**PROBLEM REQUIREMENTS**
Wherever a line of the data contains "textwidth", copy that line.
*** Opening of DATA PROVIDED ***
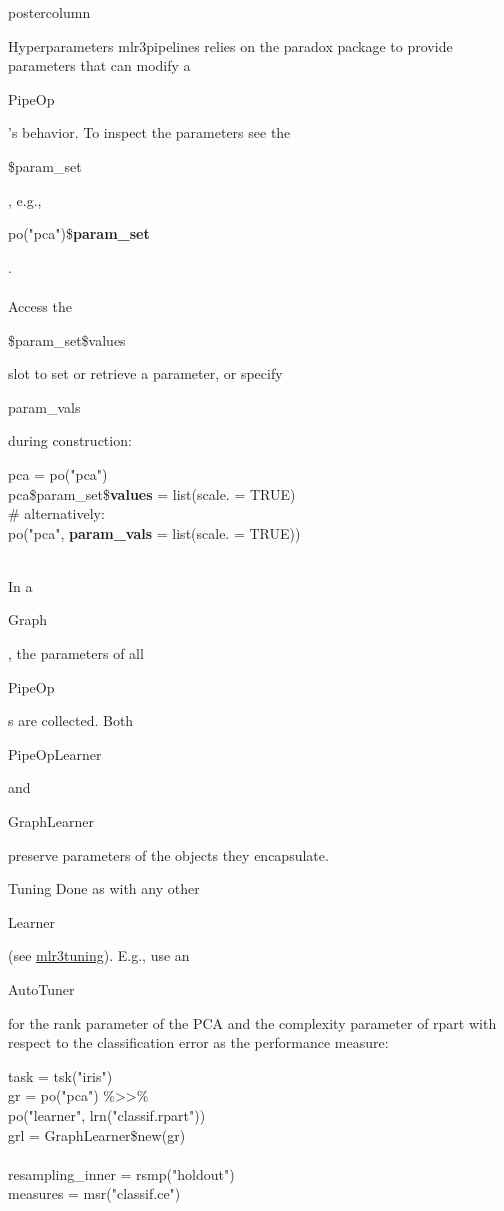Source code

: \documentclass{beamer}
\newlength{\columnheight} %
\newcommand{\codeinline}[1]{\begin{codeboxinline}#1\end{codeboxinline}}
\begin{document}
\begin{frame}[fragile]{}
\begin{columns}
\begin{column}{.245\textwidth}
\begin{beamercolorbox}[center]{postercolumn}
				\begin{minipage}{.98\textwidth}
					\parbox[t][\columnheight]{\textwidth}{
            \begin{myblock}{Hyperparameters}
              mlr3pipelines relies on the paradox package to provide parameters that can modify a \codeinline{PipeOp}'s behavior. To inspect the parameters see the \codeinline{\$param\_set}, e.g., \codeinline{po("pca")\$\textbf{param\_set}}.\\
              \ \\
              Access the \codeinline{\$param\_set\$values} slot to set or retrieve a parameter, or specify \codeinline{param\_vals} during construction:
              \begin{codeboxmultiline}[width=25cm]
                pca = po("pca") \\
                pca\$param\_set\$\textbf{values} = list(scale. = TRUE) \\
                \# alternatively:\\
                po("pca", \textbf{param\_vals} = list(scale. = TRUE))
              \end{codeboxmultiline}
              \ \\
              In a \codeinline{Graph}, the parameters of all \codeinline{PipeOp}s are collected. Both \codeinline{PipeOpLearner} and \codeinline{GraphLearner} preserve parameters of the objects they encapsulate.
            \end{myblock}
            \begin{myblock}{Tuning}
              Done as with any other \codeinline{Learner} (see \href{FIXME:CheatsheetLink}{mlr3tuning}). E.g., use an \codeinline{AutoTuner} for the rank parameter of the PCA and the complexity parameter of rpart with respect to the classification error as the performance measure:
              \begin{codeboxexample}
						  {\footnotesize
                task = tsk("iris")\\
                gr = po("pca") \%>{}>\%\\
                \hspace*{1ex} po("learner", lrn("classif.rpart"))\\
                grl = GraphLearner\$new(gr)\\
                \ \\
                resampling\_inner = rsmp("holdout")\\
                measures = msr("classif.ce")\\
}
\end{codeboxexample}
\end{myblock}}
\end{minipage}
\end{beamercolorbox}
\end{column}
\end{columns}
\end{frame}
\end{document}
*** Close of DATA PROVIDED ***
**COMPLETED EXERCISE**
\begin{column}{.245\textwidth}
				\begin{minipage}{.98\textwidth}
					\parbox[t][\columnheight]{\textwidth}{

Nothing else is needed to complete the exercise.